Transcript expression of ApBD1, ApLBP/BPI1, ApLBP/BPI2, and ApGlys in scallop hemocytes during immune response. Bar graphs indicate the relative expression of antimicrobial effectors genes in Vibrio-injected scallops (VS) and seawater-injected scallops (SW) after 12, 24, 48, 72, and 168 h. SW-injected scallops were considered as injury control condition. Relative expression was calculated using non-stimulated scallops as control group, where gene expression values were considered 1. Graphed data are represented as the mean ± ES (n = 7). Asterisks indicate significant differences compared to SW-injected scallops (*P < 0.05).

Figure 4

Relative abundances of target bacterial groups present in scallop hemolymph after immune stimulation determined by qPCR and absolute quantification. Stack bar graphs indicate the average relative abundance of target bacterial groups in Vibrio-injected scallops (VS) and seawater-injected scallops (SW) at 24 h (A) and 48 h (B) after challenge.
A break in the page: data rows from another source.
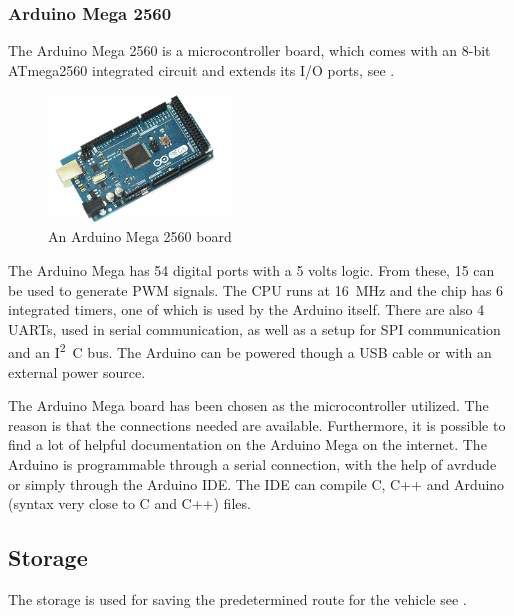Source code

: \subsubsection{Arduino Mega 2560}
The Arduino Mega 2560 is a microcontroller board, which comes with an 8-bit ATmega2560 integrated circuit and extends its I/O ports, see  \cite{MegaInfo}. 
\begin{figure}[H]
	\centering
\includegraphics[width=0.45\textwidth]{figures/ArduinoMega.png}
		\caption{An Arduino Mega 2560 board \cite{MegaInfo}} 
	\label{ArduinoMega}
\end{figure}\vspace{-5mm}
%
The Arduino Mega has \si{54} digital ports with a 5 volts logic. From these, \si{15} can be used to generate PWM signals. The CPU runs at \si{16 MHz} and the chip has \si{6} integrated timers, one of which is used by the Arduino itself. There are also 4 UARTs, used in serial communication, as well as a setup for SPI communication and an \si{I^2C} bus. The Arduino can be powered though a USB cable or with an external power source.

The Arduino Mega board has been chosen as the microcontroller utilized. The reason is that the connections needed are available. Furthermore, it is possible to find a lot of helpful documentation on the Arduino Mega on the internet. The Arduino is programmable through a serial connection, with the help of avrdude\cite{Avrdude} or simply through the Arduino IDE\cite{ArduinoIDE}. The IDE can compile C, C++ and Arduino (syntax very close to C and C++) files.


\subsection{Storage}
The storage is used for saving the predetermined route for the vehicle see .

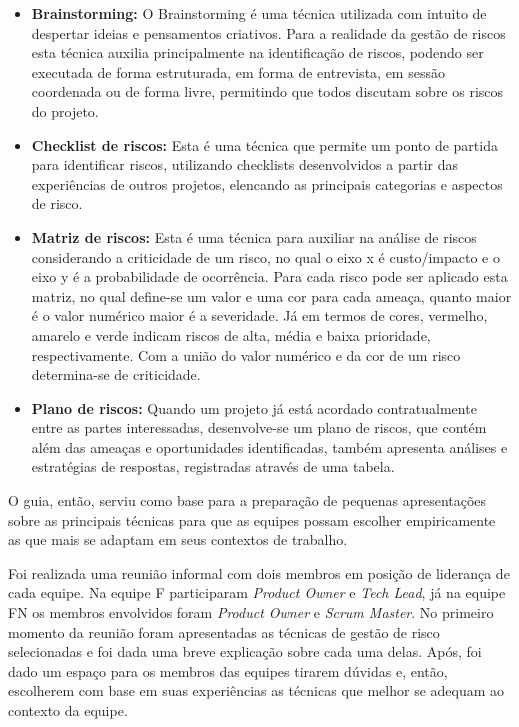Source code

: \documentclass[
    12pt,       %
    openright,      %
    twoside,      %
    a4paper,      %
    english,      %
    french,       %
    spanish,      %
    brazil,       %
    ]{abntex2}
\begin{document}
\begin{itemize}
    \item \textbf{Brainstorming:} O Brainstorming é uma técnica utilizada com intuito de despertar ideias e pensamentos criativos. Para a realidade da gestão de riscos esta técnica auxilia principalmente na identificação de riscos, podendo ser executada de forma estruturada, em forma de entrevista, em sessão coordenada ou de forma livre, permitindo que todos discutam sobre os riscos do projeto.
    \item \textbf{Checklist de riscos:} Esta é uma técnica que permite um ponto de partida para identificar riscos, utilizando checklists desenvolvidos a partir das experiências de outros projetos, elencando as principais categorias e aspectos de risco.
    \item \textbf{Matriz de riscos:} Esta é uma técnica para auxiliar na análise de riscos considerando a criticidade de um risco, no qual o eixo x é custo/impacto e o eixo y é a probabilidade de ocorrência. Para cada risco pode ser aplicado esta matriz, no qual define-se um valor e uma cor para cada ameaça, quanto maior é o valor numérico maior é a severidade. Já em termos de cores, vermelho, amarelo e verde indicam riscos de alta, média e baixa prioridade, respectivamente. Com a união do valor numérico e da cor de um risco determina-se de criticidade.
    \item \textbf{Plano de riscos:} Quando um projeto já está acordado contratualmente entre as partes interessadas, desenvolve-se um plano de riscos, que contém além das ameaças e oportunidades identificadas, também apresenta análises e estratégias de respostas, registradas através de uma tabela.
\end{itemize}

O guia, então, serviu como base para a preparação de pequenas apresentações sobre as principais técnicas para que as equipes possam escolher empiricamente as que mais se adaptam em seus contextos de trabalho.

Foi realizada uma reunião informal com dois membros em posição de liderança de cada equipe. Na equipe F participaram \textit{Product Owner} e \textit{Tech Lead}, já na equipe FN os membros envolvidos foram \textit{Product Owner} e \textit{Scrum Master}. No primeiro momento da reunião foram apresentadas as técnicas de gestão de risco selecionadas e foi dada uma breve explicação sobre cada uma delas. Após, foi dado um espaço para os membros das equipes tirarem dúvidas e, então, escolherem com base em suas experiências as técnicas que melhor se adequam ao contexto da equipe. 
\end{document}
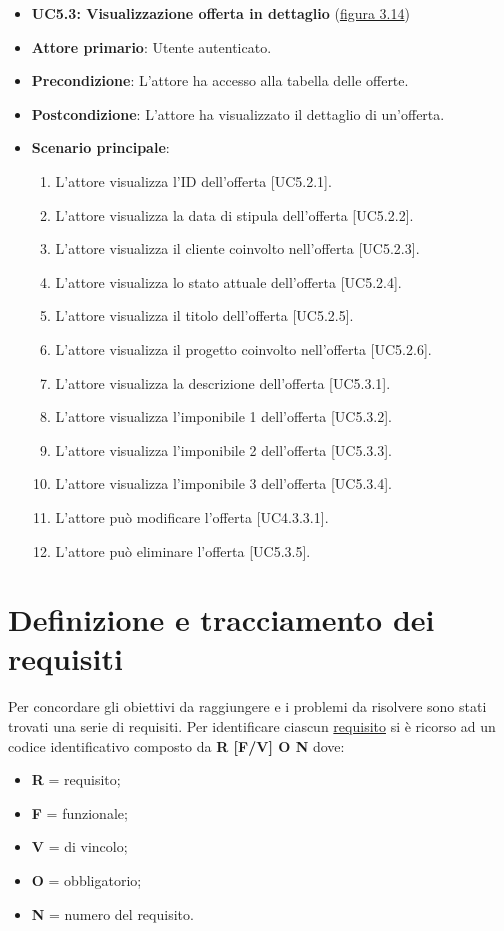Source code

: \begin{itemize}
\item \textbf{UC5.3: Visualizzazione offerta in dettaglio} ({\hyperref[fig:UC5.3]{figura 3.14}})
\item \textbf{Attore primario}: Utente autenticato.
\item \textbf{Precondizione}: L'attore ha accesso alla tabella delle offerte.
\item \textbf{Postcondizione}: L'attore ha visualizzato il dettaglio di un'offerta.

\pagebreak
\item \textbf{Scenario principale}: 
\begin{enumerate}
\item L'attore visualizza l'ID dell'offerta [UC5.2.1].
\item L'attore visualizza la data di stipula dell'offerta [UC5.2.2].
\item L'attore visualizza il cliente coinvolto nell'offerta [UC5.2.3].
\item L'attore visualizza lo stato attuale dell'offerta [UC5.2.4].
\item L'attore visualizza il titolo dell'offerta [UC5.2.5].
\item L'attore visualizza il progetto coinvolto nell'offerta [UC5.2.6].
\item L'attore visualizza la descrizione dell'offerta [UC5.3.1].
\item L'attore visualizza l'imponibile 1 dell'offerta [UC5.3.2].
\item L'attore visualizza l'imponibile 2 dell'offerta [UC5.3.3].
\item L'attore visualizza l'imponibile 3 dell'offerta [UC5.3.4].
\item L'attore può modificare l'offerta [UC4.3.3.1].
\item L'attore può eliminare l'offerta [UC5.3.5].
\end{enumerate}
\end{itemize}

\section{Definizione e tracciamento dei requisiti}
Per concordare gli obiettivi da raggiungere e i problemi da risolvere sono stati trovati una serie di requisiti. 
Per identificare ciascun {\hyperref[para:requisito-definition]{requisito}}\glsfirstoccur \; si è ricorso ad un codice identificativo composto da \textbf{R [F/V] O N} dove:
\begin{itemize}
\item \textbf{R} = requisito;
\item \textbf{F} = funzionale;
\item \textbf{V} = di vincolo;
\item \textbf{O} = obbligatorio;
\item \textbf{N} = numero del requisito.
\end{itemize}

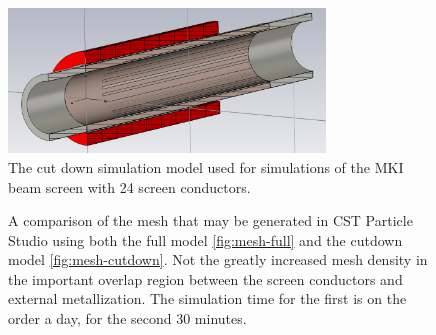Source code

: \begin{figure}
\begin{center}
\includegraphics[width=0.75\textwidth]{LHC_MKI/figures/cutDownModel.png}
\end{center}
\caption{The cut down simulation model used for simulations of the MKI beam screen with 24 screen conductors.}
\label{fig:cut-down-mki-cap-end}
\end{figure}

\begin{figure}
\caption{A comparison of the mesh that may be generated in CST Particle Studio using both the full model \ref{fig:mesh-full} and the cutdown model \ref{fig:mesh-cutdown}. Not the greatly increased mesh density in the important overlap region between the screen conductors and external metallization. The simulation time for the first is on the order a day, for the second 30 minutes.}
\label{fig:mki-mesh-com-cst}
\end{figure}

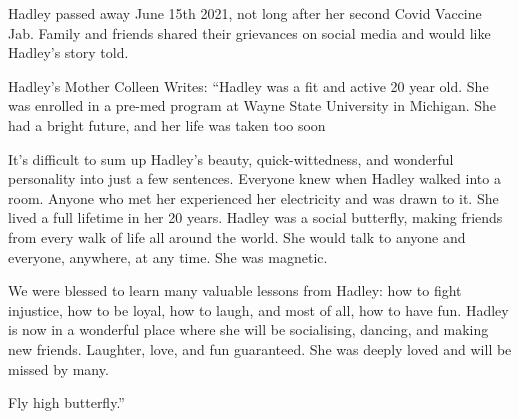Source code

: Hadley passed away June 15th 2021, not long after her second Covid Vaccine
Jab. Family and friends shared their grievances on social media and would like
Hadley’s story told.

Hadley’s Mother Colleen Writes: “Hadley was a fit and active 20 year old. She
was enrolled in a pre-med program at Wayne State University in Michigan. She had
a bright future, and her life was taken too soon

It’s difficult to sum up Hadley’s beauty, quick-wittedness, and wonderful
personality into just a few sentences. Everyone knew when Hadley walked into a
room. Anyone who met her experienced her electricity and was drawn to it. She
lived a full lifetime in her 20 years. Hadley was a social butterfly, making
friends from every walk of life all around the world. She would talk to anyone
and everyone, anywhere, at any time. She was magnetic.

We were blessed to learn many valuable lessons from Hadley: how to fight
injustice, how to be loyal, how to laugh, and most of all, how to have
fun. Hadley is now in a wonderful place where she will be socialising, dancing,
and making new friends. Laughter, love, and fun guaranteed. She was deeply loved
and will be missed by many.

Fly high butterfly.”

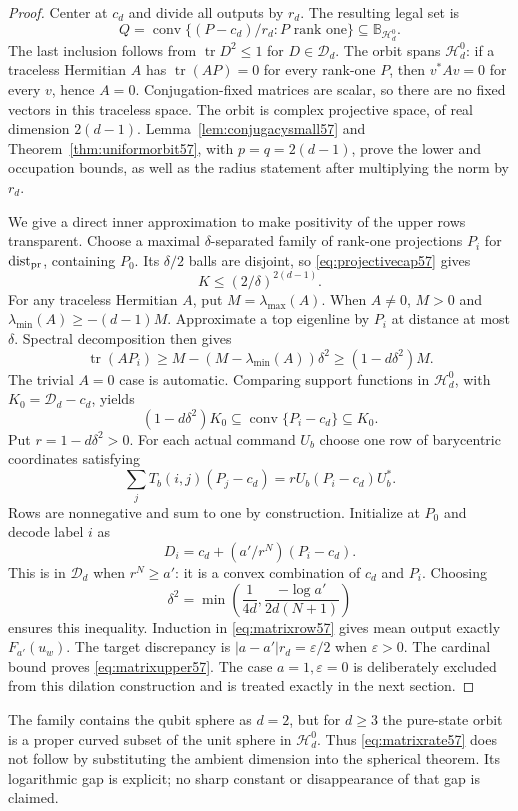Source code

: \begin{proof}
Center at $c_d$ and divide all outputs by $r_d$. The resulting legal set is
\[
 Q=\operatorname{conv}\{(P-c_d)/r_d:P\text{ rank one}\}\subseteq\mathbb B_{\mathcal H_d^0}.
\]
The last inclusion follows from $\operatorname{tr}D^2\le1$ for $D\in\mathcal D_d$. The orbit spans $\mathcal H_d^0$: if a traceless Hermitian $A$ has $\operatorname{tr}(AP)=0$ for every rank-one $P$, then $v^*Av=0$ for every $v$, hence $A=0$. Conjugation-fixed matrices are scalar, so there are no fixed vectors in this traceless space. The orbit is complex projective space, of real dimension $2(d-1)$. Lemma~\ref{lem:conjugacysmall57} and Theorem~\ref{thm:uniformorbit57}, with $p=q=2(d-1)$, prove the lower and occupation bounds, as well as the radius statement after multiplying the norm by $r_d$.

We give a direct inner approximation to make positivity of the upper rows transparent. Choose a maximal $\delta$-separated family of rank-one projections $P_i$ for $\operatorname{dist}_{\rm pr}$, containing $P_0$. Its $\delta/2$ balls are disjoint, so \eqref{eq:projectivecap57} gives
\[
                         K\le(2/\delta)^{2(d-1)}.
\]
For any traceless Hermitian $A$, put $M=\lambda_{\max}(A)$. When $A\ne0$, $M>0$ and $\lambda_{\min}(A)\ge-(d-1)M$. Approximate a top eigenline by $P_i$ at distance at most $\delta$. Spectral decomposition then gives
\begin{equation}\label{eq:matrixsupport57}
 \operatorname{tr}(AP_i)\ge M-(M-\lambda_{\min}(A))\delta^2
                         \ge(1-d\delta^2)M.
\end{equation}
The trivial $A=0$ case is automatic. Comparing support functions in $\mathcal H_d^0$, with $K_0=\mathcal D_d-c_d$, yields
\[
 (1-d\delta^2)K_0\subseteq\operatorname{conv}\{P_i-c_d\}\subseteq K_0.
\]
Put $r=1-d\delta^2>0$. For each actual command $U_b$ choose one row of barycentric coordinates satisfying
\begin{equation}\label{eq:matrixrow57}
 \sum_jT_b(i,j)(P_j-c_d)=rU_b(P_i-c_d)U_b^*.
\end{equation}
Rows are nonnegative and sum to one by construction. Initialize at $P_0$ and decode label $i$ as
\[
                  D_i=c_d+(a'/r^N)(P_i-c_d).
\]
This is in $\mathcal D_d$ when $r^N\ge a'$: it is a convex combination of $c_d$ and $P_i$. Choosing
\[
 \delta^2=\min\left(\frac1{4d},\frac{-\log a'}{2d(N+1)}\right)
\]
ensures this inequality. Induction in \eqref{eq:matrixrow57} gives mean output exactly $F_{a'}(u_w)$. The target discrepancy is $|a-a'|r_d=\varepsilon/2$ when $\varepsilon>0$. The cardinal bound proves \eqref{eq:matrixupper57}. The case $a=1,\varepsilon=0$ is deliberately excluded from this dilation construction and is treated exactly in the next section.
\end{proof}
The family contains the qubit sphere as $d=2$, but for $d\ge3$ the pure-state orbit is a proper curved subset of the unit sphere in $\mathcal H_d^0$. Thus \eqref{eq:matrixrate57} does not follow by substituting the ambient dimension into the spherical theorem. Its logarithmic gap is explicit; no sharp constant or disappearance of that gap is claimed.

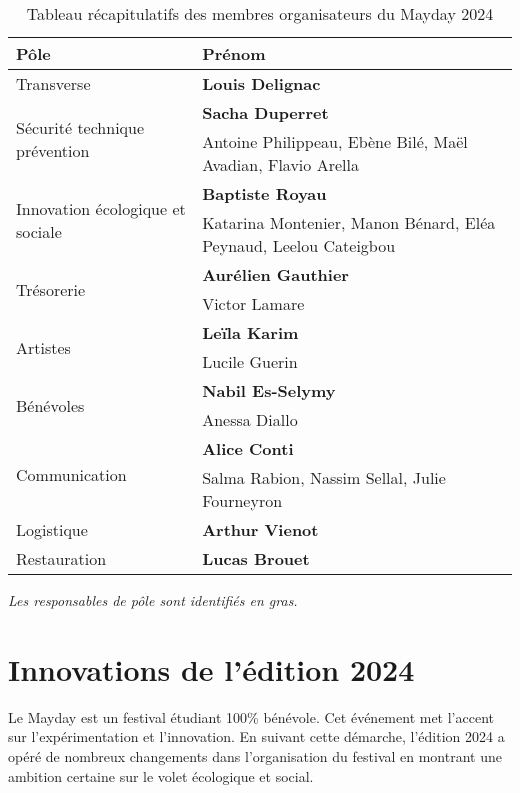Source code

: \documentclass[12pt,a4paper]{report}
\begin{document}
\begin{table}[h!]
\centering
\begin{tabular}{|m{3cm}|m{10cm}|}
\hline
Pôle & Prénom \\ 
 \hline\hline
Transverse & \textbf{Louis Delignac}\\ 
\hline
\multirow{2}{10em}{Sécurité technique prévention} & \textbf{Sacha Duperret} \\ 
& Antoine Philippeau, Ebène Bilé, Maël Avadian, Flavio Arella\\ 
 \hline
 \multirow{2}{5em}{Innovation écologique et sociale} & \textbf{Baptiste Royau} \\ 
& Katarina Montenier, Manon Bénard, Eléa Peynaud, Leelou Cateigbou\\
 \hline
 \multirow{2}{5em}{Trésorerie} & \textbf{Aurélien Gauthier} \\ 
& Victor Lamare\\
 \hline
 \multirow{2}{5em}{Artistes} & \textbf{Leïla Karim} \\
& Lucile Guerin\\
 \hline
\multirow{2}{5em}{Bénévoles} & \textbf{Nabil Es-Selymy} \\ 
& Anessa Diallo\\
 \hline
\multirow{2}{7em}{Communication} & \textbf{Alice Conti} \\ 
& Salma Rabion, Nassim Sellal, Julie Fourneyron\\
 \hline
 \multirow{1}{5em}{Logistique} & \textbf{Arthur Vienot} \\ 
 \hline
 \multirow{1}{5em}{Restauration} & \textbf{Lucas Brouet} \\ 
 \hline
\end{tabular}
\caption{Tableau récapitulatifs des membres organisateurs du Mayday 2024}
\label{tab:team}
\end{table}

\textit{Les responsables de pôle sont identifiés en gras.}

\chapter{Innovations de l'édition 2024}

Le Mayday est un festival étudiant 100\% bénévole. Cet événement met l’accent sur l’expérimentation et l’innovation. En suivant cette démarche, l’édition 2024 a opéré de nombreux changements dans l’organisation du festival en montrant une ambition certaine sur le volet écologique et social.
\end{document}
Number of total copies of specific bacterial 16S rDNA gene for Vibrio spp. at 24 h (C) and 48 h (D) after challenge are represented as the mean ± SE, and asterisks indicate significant differences compared to SW-injected scallops (***P < 0.005; *P < 0.05).

Figure 5

Effect of the silencing of ApBD1 and ApLBP/BPI1 expression in scallop by RNAi on the relative abundances of target bacterial groups. (A) Transcript expression of ApBD1 and ApLBP/BPI1 in scallop hemocytes injected with ApBD1-dsRNA (red bar) and ApLBP/BPI1dsRNA (blue bar) compared to GFP-dsRNA (gray bar), considered as control of specific gene silencing. Values are represented as the mean ± SE, considering the gene expression in GFP-dsRNA-injected animals as 100%. (B) Relative abundances of target bacterial groups present in the hemolymph of dsRNA injected scallops determined by qPCR and absolute quantification. (C) Number of total copies of specific bacterial 16S rDNA gene for Vibrio spp. present in dsRNA injected scallops. Values are represented as the mean ± SE and asterisks indicate significant differences compared with GFP-dsRNA-injected scallops (*P < 0.05, ***P < 0.005). (D) cultivable Vibrio spp. present in hemolymph from dsRNA injected scallops. Values are represented as the mean number of colony forming units/ml of hemolymph ± SE.